Rosenbauer also makes the Airwolf Class 2 and 3 ARFF trucks. The Class 2 Airwolf is built on a Ford F-550 chassis, Kann says, and carries a Darley 2-1/1AGE 500-gpm pump, 300 gallons of water, 40 gallons of foam, and dry chemical Halotron or a compressed air foam system (CAFS). The Airwolf Class 3 is built on an International commercial chassis and carries the same equipment but has a 500-gallon water tank.

R.J. Jones, director of U.S. government sales and airport products for REV Fire Group, says REV makes three models of ARFF trucks through its E-ONE brand—the TITAN™ 4×4, TITAN 6×6, and TITAN AT 4×4. “The TITAN 6×6 carries a 3,000-gpm pump, 3,170 gallons of water, 500 pounds of dry chemical, and 460 pounds of Halotron and is powered by a Scania DC16 Tier 4F diesel engine rated at 670 hp combined with a twin disc transmission/transfer case/power divider,” Jones says. “The TITAN 6×6 can take either a 65-foot or a 54-foot HRET with a penetrating nozzle.”

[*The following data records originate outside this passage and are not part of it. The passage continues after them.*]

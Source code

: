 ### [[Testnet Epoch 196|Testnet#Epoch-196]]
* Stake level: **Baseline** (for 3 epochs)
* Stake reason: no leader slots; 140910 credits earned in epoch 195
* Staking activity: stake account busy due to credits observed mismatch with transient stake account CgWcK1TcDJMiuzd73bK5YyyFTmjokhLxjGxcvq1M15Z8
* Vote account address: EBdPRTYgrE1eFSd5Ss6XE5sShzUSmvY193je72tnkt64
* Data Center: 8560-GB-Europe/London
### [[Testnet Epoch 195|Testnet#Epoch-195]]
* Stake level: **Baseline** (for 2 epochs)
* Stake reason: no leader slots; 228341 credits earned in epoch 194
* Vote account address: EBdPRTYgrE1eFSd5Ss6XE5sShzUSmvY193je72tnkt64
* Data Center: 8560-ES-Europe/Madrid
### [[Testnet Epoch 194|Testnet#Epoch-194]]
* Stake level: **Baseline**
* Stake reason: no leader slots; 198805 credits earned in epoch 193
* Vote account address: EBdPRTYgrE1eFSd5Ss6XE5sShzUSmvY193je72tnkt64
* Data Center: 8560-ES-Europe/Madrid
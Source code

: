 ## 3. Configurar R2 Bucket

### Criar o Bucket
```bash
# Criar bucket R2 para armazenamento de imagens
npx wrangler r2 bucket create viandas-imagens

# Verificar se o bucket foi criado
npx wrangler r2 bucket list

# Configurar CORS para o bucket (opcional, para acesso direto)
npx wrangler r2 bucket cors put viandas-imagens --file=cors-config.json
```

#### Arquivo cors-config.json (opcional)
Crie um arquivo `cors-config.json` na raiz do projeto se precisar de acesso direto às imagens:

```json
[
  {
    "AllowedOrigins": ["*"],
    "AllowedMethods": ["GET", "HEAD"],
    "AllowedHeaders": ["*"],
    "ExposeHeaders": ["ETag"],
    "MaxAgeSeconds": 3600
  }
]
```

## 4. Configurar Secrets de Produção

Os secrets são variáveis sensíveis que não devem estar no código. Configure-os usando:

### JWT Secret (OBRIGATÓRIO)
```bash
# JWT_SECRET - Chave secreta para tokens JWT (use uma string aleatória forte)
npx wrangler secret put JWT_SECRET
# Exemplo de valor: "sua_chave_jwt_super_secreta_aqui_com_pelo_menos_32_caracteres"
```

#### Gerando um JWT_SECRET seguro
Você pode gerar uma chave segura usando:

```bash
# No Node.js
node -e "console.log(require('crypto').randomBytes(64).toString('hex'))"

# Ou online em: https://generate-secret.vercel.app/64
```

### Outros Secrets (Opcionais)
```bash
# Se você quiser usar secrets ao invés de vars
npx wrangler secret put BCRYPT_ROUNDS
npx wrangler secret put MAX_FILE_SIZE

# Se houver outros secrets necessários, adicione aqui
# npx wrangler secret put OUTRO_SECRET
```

The TITAN 4×4 is powered by the same drivetrain as the 6×6 and carries 1,600 gallons of water and 500 pounds of dry chemical and has the option of carrying 460 pounds of Halotron. The unit can be fitted with the 54-foot HRET, Jones points out. The TITAN AT 4×4 is an air transportable ARFF truck that can fit on a military C-130 aircraft, he notes. “It has a wheelbase about four feet shorter than the standard TITAN 4×4 and is 70 inches shorter in overall length,” Jones says, “The AT has 1,000 gallons of water and 500 pounds of dry chemical and an air ride suspension for a lower ride height to get it in and out of the aircraft.”

Wes Schamle, sales manager for Unruh Fire, says Unruh builds ARFF trucks on Ford F-550 4×4 and Freightliner M2 106 chassis, designed as multiuse vehicles. “We build Class 1, 2, and 3 agent pump-driven ARFF trucks with pumps from 100 gpm up to 500 gpm that offer powder chemical and water capabilities,” Schamle says. “The operator has the option of using water, dry chemical, or both agents simultaneously.”

Schamle says the Ford F-550 ARFF truck carries up to 300 gallons of water and has a 500-pound dry chemical tank with dual 400-cubic foot nitrogen bottles. Unruh also makes a version of the ARFF truck that carries a TM-5300 CAFS firefighting skid and a dual-agent bumper turret. The Freightliner M2 106 model that Unruh builds, Schamle notes, can be outfitted with all the same equipment but has a larger water tank at 500 gallons.


ALAN M. PETRILLO is a Tucson, Arizona-based journalist, the author of three novels and five nonfiction books, and a member of the Fire Apparatus & Emergency Equipment Editorial Advisory Board. He served 22 years with the Verdoy (NY) Fire Department, including in the position of chief.